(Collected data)
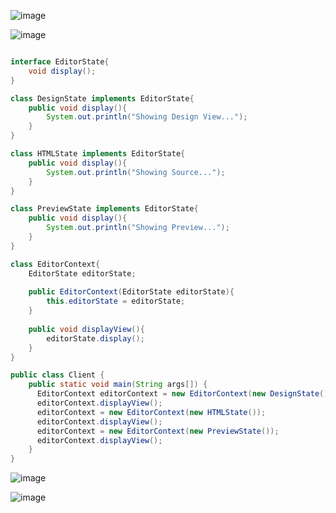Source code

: ![image](https://github.com/TheDaniel3131/design-patterns-module-study-materials-notes-and-exercises/assets/71692327/84d0cbbe-3a12-46df-bae6-66a0685596a7)

![image](https://github.com/TheDaniel3131/design-patterns-module-study-materials-notes-and-exercises/assets/71692327/8d4143ec-884e-479e-9759-93f27da2280d)

```java

interface EditorState{
    void display();
}

class DesignState implements EditorState{
    public void display(){
        System.out.println("Showing Design View...");
    }
}

class HTMLState implements EditorState{
    public void display(){
        System.out.println("Showing Source...");
    }
}

class PreviewState implements EditorState{
    public void display(){
        System.out.println("Showing Preview...");
    }
}

class EditorContext{
    EditorState editorState;
    
    public EditorContext(EditorState editorState){
        this.editorState = editorState;
    }
    
    public void displayView(){
        editorState.display();
    }
}

public class Client {
    public static void main(String args[]) {
      EditorContext editorContext = new EditorContext(new DesignState());
      editorContext.displayView();
      editorContext = new EditorContext(new HTMLState());
      editorContext.displayView();
      editorContext = new EditorContext(new PreviewState());
      editorContext.displayView();
    }
}
```
![image](https://github.com/TheDaniel3131/design-patterns-module-study-materials-notes-and-exercises/assets/71692327/9f6dbefd-a843-45e9-9956-89f5c44e75d9)

![image](https://github.com/TheDaniel3131/design-patterns-module-study-materials-notes-and-exercises/assets/71692327/9bc4fc6d-fda5-422b-bf8f-4e8e899088d0)

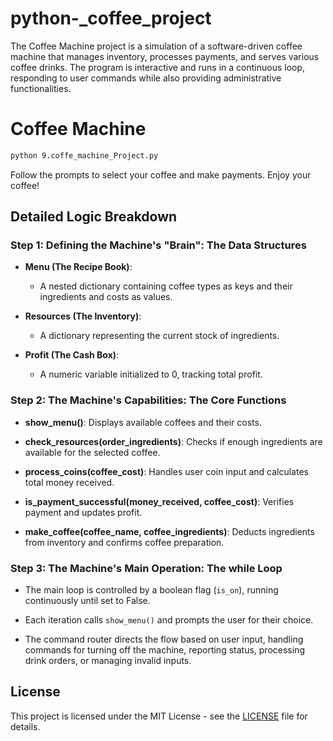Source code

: # python-_coffee_project
The Coffee Machine project is a simulation of a software-driven coffee machine that manages inventory, processes payments, and serves various coffee drinks. The program is interactive and runs in a continuous loop, responding to user commands while also providing administrative functionalities.
# Coffee Machine

```bash
python 9.coffe_machine_Project.py
```

Follow the prompts to select your coffee and make payments. Enjoy your coffee!

## Detailed Logic Breakdown

### Step 1: Defining the Machine's "Brain": The Data Structures

- **Menu (The Recipe Book)**:
  - A nested dictionary containing coffee types as keys and their ingredients and costs as values.

- **Resources (The Inventory)**:
  - A dictionary representing the current stock of ingredients.

- **Profit (The Cash Box)**:
  - A numeric variable initialized to 0, tracking total profit.

### Step 2: The Machine's Capabilities: The Core Functions

- **show_menu()**: Displays available coffees and their costs.
  
- **check_resources(order_ingredients)**: Checks if enough ingredients are available for the selected coffee.

- **process_coins(coffee_cost)**: Handles user coin input and calculates total money received.

- **is_payment_successful(money_received, coffee_cost)**: Verifies payment and updates profit.

- **make_coffee(coffee_name, coffee_ingredients)**: Deducts ingredients from inventory and confirms coffee preparation.

### Step 3: The Machine's Main Operation: The while Loop

- The main loop is controlled by a boolean flag (`is_on`), running continuously until set to False.

- Each iteration calls `show_menu()` and prompts the user for their choice.

- The command router directs the flow based on user input, handling commands for turning off the machine, reporting status, processing drink orders, or managing invalid inputs.

## License

This project is licensed under the MIT License - see the [LICENSE](LICENSE) file for details.
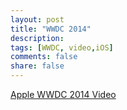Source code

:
 ```yaml
---
layout: post
title: "WWDC 2014"
description:
tags: [WWDC, video,iOS]
comments: false
share: false
---
```

[Apple WWDC 2014 Video](http://player.youku.com/embed/XNzIxMDQyNDg4)
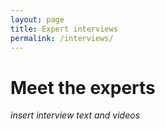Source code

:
 ```yaml
---
layout: page
title: Expert interviews
permalink: /interviews/
---
```


# Meet the experts

_insert interview text and videos_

*Requirement*
Set every entry down again word for word, but not the pictures.

*Exercise response*
Source code

: ![image](https://github.com/TheDaniel3131/design-patterns-module-study-materials-notes-and-exercises/assets/71692327/84d0cbbe-3a12-46df-bae6-66a0685596a7)

![image](https://github.com/TheDaniel3131/design-patterns-module-study-materials-notes-and-exercises/assets/71692327/8d4143ec-884e-479e-9759-93f27da2280d)

```java

interface EditorState{
    void display();
}

class DesignState implements EditorState{
    public void display(){
        System.out.println("Showing Design View...");
    }
}

class HTMLState implements EditorState{
    public void display(){
        System.out.println("Showing Source...");
    }
}

class PreviewState implements EditorState{
    public void display(){
        System.out.println("Showing Preview...");
    }
}

class EditorContext{
    EditorState editorState;
    
    public EditorContext(EditorState editorState){
        this.editorState = editorState;
    }
    
    public void displayView(){
        editorState.display();
    }
}

public class Client {
    public static void main(String args[]) {
      EditorContext editorContext = new EditorContext(new DesignState());
      editorContext.displayView();
      editorContext = new EditorContext(new HTMLState());
      editorContext.displayView();
      editorContext = new EditorContext(new PreviewState());
      editorContext.displayView();
    }
}
```
![image](https://github.com/TheDaniel3131/design-patterns-module-study-materials-notes-and-exercises/assets/71692327/9f6dbefd-a843-45e9-9956-89f5c44e75d9)

![image](https://github.com/TheDaniel3131/design-patterns-module-study-materials-notes-and-exercises/assets/71692327/9bc4fc6d-fda5-422b-bf8f-4e8e899088d0)

Source code

: # python-_coffee_project
The Coffee Machine project is a simulation of a software-driven coffee machine that manages inventory, processes payments, and serves various coffee drinks. The program is interactive and runs in a continuous loop, responding to user commands while also providing administrative functionalities.
# Coffee Machine

```bash
python 9.coffe_machine_Project.py
```

Follow the prompts to select your coffee and make payments. Enjoy your coffee!

## Detailed Logic Breakdown

### Step 1: Defining the Machine's "Brain": The Data Structures

- **Menu (The Recipe Book)**:
  - A nested dictionary containing coffee types as keys and their ingredients and costs as values.

- **Resources (The Inventory)**:
  - A dictionary representing the current stock of ingredients.

- **Profit (The Cash Box)**:
  - A numeric variable initialized to 0, tracking total profit.

### Step 2: The Machine's Capabilities: The Core Functions

- **show_menu()**: Displays available coffees and their costs.
  
- **check_resources(order_ingredients)**: Checks if enough ingredients are available for the selected coffee.

- **process_coins(coffee_cost)**: Handles user coin input and calculates total money received.

- **is_payment_successful(money_received, coffee_cost)**: Verifies payment and updates profit.

- **make_coffee(coffee_name, coffee_ingredients)**: Deducts ingredients from inventory and confirms coffee preparation.

### Step 3: The Machine's Main Operation: The while Loop

- The main loop is controlled by a boolean flag (`is_on`), running continuously until set to False.

- Each iteration calls `show_menu()` and prompts the user for their choice.

- The command router directs the flow based on user input, handling commands for turning off the machine, reporting status, processing drink orders, or managing invalid inputs.

## License

This project is licensed under the MIT License - see the [LICENSE](LICENSE) file for details.
Source code

:
 ```yaml
---
layout: post
title: "WWDC 2014"
description:
tags: [WWDC, video,iOS]
comments: false
share: false
---
```

[Apple WWDC 2014 Video](http://player.youku.com/embed/XNzIxMDQyNDg4)
Source code

:
 ```yaml
---
layout: page
title: Expert interviews
permalink: /interviews/
---
```


# Meet the experts

_insert interview text and videos_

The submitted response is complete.